Wanneer de beoordeelde binnen de in artikel 12 bedoelde termijn geen bedenkingen heeft kenbaar gemaakt, stelt de beoordelingsautoriteit de personeelsbeoordeling definitief vast.

Artikel 14

Wanneer de beoordeelde binnen de in artikel 12 bedoelde termijn bedenkingen heeft kenbaar gemaakt wordt deze door de beoordelingsautoriteit gehoord. De beoordeelde wordt daarbij in de gelegenheid gesteld om zijn zienswijze ten aanzien van de personeelsbeoordeling of onderdelen daarvan kenbaar te maken.
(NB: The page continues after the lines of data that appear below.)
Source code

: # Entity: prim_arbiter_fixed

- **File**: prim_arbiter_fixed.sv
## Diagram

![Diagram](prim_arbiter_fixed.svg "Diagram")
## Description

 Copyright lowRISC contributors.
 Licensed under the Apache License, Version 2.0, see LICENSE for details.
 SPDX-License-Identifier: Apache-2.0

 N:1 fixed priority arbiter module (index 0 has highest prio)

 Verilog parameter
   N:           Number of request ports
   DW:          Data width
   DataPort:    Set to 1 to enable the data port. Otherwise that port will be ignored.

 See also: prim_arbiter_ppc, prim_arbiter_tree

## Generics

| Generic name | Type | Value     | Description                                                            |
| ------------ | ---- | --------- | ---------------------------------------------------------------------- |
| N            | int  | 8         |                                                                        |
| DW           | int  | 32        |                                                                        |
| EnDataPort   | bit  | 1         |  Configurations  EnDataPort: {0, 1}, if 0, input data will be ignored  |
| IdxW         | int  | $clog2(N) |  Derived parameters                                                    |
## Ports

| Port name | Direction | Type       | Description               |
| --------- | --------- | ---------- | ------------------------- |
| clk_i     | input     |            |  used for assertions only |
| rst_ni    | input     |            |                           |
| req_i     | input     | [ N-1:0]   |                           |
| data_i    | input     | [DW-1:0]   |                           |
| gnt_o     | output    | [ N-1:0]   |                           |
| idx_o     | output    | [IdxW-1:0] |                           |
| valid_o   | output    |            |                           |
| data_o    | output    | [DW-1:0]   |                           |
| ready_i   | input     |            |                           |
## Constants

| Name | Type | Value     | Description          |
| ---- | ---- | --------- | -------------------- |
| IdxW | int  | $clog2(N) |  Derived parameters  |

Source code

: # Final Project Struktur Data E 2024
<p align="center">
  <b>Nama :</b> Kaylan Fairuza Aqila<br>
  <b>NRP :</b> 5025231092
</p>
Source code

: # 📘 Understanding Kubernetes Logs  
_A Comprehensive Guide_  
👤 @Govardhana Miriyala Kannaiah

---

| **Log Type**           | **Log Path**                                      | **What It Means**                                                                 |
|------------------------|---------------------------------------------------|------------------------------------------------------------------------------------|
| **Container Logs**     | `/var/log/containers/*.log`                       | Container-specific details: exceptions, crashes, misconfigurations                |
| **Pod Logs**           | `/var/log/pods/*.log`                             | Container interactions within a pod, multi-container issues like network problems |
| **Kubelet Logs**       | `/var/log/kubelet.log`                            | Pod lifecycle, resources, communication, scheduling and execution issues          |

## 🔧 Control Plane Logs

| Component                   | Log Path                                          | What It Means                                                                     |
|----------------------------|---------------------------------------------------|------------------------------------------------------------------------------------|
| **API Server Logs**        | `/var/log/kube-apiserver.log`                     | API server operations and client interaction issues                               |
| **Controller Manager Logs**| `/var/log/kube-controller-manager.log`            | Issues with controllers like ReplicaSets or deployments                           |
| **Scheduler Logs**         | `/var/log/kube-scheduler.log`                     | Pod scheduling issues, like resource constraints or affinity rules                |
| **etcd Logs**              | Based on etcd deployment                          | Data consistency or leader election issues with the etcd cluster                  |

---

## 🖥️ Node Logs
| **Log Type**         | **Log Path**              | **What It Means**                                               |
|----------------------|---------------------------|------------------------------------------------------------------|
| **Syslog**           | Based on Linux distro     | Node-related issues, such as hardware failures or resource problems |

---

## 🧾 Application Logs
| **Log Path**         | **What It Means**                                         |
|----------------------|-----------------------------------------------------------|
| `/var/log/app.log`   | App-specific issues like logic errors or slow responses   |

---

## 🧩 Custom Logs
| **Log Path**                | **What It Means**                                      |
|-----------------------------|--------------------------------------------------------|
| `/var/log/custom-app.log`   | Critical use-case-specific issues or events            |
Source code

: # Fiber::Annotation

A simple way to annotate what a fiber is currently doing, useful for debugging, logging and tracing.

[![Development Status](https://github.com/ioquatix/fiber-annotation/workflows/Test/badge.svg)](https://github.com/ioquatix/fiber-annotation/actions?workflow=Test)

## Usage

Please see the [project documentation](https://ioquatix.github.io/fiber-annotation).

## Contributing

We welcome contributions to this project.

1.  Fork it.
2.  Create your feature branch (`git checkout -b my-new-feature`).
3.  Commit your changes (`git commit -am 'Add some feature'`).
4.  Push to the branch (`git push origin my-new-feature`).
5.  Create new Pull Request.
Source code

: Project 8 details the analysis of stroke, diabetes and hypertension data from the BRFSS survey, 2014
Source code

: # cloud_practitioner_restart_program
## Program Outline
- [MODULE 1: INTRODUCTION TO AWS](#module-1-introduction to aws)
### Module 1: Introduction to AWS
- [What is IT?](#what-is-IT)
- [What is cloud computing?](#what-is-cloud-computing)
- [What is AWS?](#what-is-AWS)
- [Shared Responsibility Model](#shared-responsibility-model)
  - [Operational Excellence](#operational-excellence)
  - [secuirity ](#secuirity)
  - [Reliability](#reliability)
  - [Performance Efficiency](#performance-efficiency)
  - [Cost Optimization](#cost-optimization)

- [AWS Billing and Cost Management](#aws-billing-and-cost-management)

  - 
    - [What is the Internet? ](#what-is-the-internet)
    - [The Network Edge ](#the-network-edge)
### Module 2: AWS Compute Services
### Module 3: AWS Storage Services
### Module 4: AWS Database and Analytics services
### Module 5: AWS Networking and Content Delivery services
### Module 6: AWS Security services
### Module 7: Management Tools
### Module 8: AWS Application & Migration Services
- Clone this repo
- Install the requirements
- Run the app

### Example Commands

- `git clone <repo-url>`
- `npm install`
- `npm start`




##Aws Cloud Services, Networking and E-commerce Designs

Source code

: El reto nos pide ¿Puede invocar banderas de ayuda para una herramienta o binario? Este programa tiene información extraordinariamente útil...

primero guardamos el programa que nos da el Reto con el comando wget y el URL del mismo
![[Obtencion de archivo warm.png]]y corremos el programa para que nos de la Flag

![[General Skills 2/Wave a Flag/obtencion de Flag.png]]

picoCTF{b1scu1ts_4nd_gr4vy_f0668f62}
De beoordelingsautoriteit kan bij dit gesprek in ieder geval de personeelsmanagementadviseur en de beoordelaar betrekken.

Artikel 15

Zo spoedig mogelijk na het in artikel 14 gehouden gesprek, doch uiterlijk twee weken daarna, stelt de beoordelingsautoriteit de personeelsbeoordeling definitief vast.

Artikel 16

Nadat de personeelsbeoordeling definitief is vastgesteld, ontvangt de beoordeelde hiervan zo spoedig mogelijk bericht.

Artikel 17

De medewerker kan op grond van de Algemene Wet Bestuursrecht bezwaar en beroep aantekenen tegen het in artikel 15 bedoelde besluit.

Artikel 18

In gevallen waarin deze regeling niet of niet in redelijkheid voorziet, kunnen burgemeester en wethouders een bijzondere voorziening treffen.

Artikel 19

  • 1. Het procedurebesluit personeelsbeoordeling 1990, vastgesteld door burgemeester en wethouders in hun vergadering van 16 oktober 1990, wordt ingetrokken.

  • 2. Deze regeling kan worden aangehaald als Regeling personeelsbeoordeling gemeente Gouda 2006.

Dit besluit treedt in werking met ingang van 1 januari 2006.

Ondertekening

Aldus besloten in de vergadering van 20 december 2005.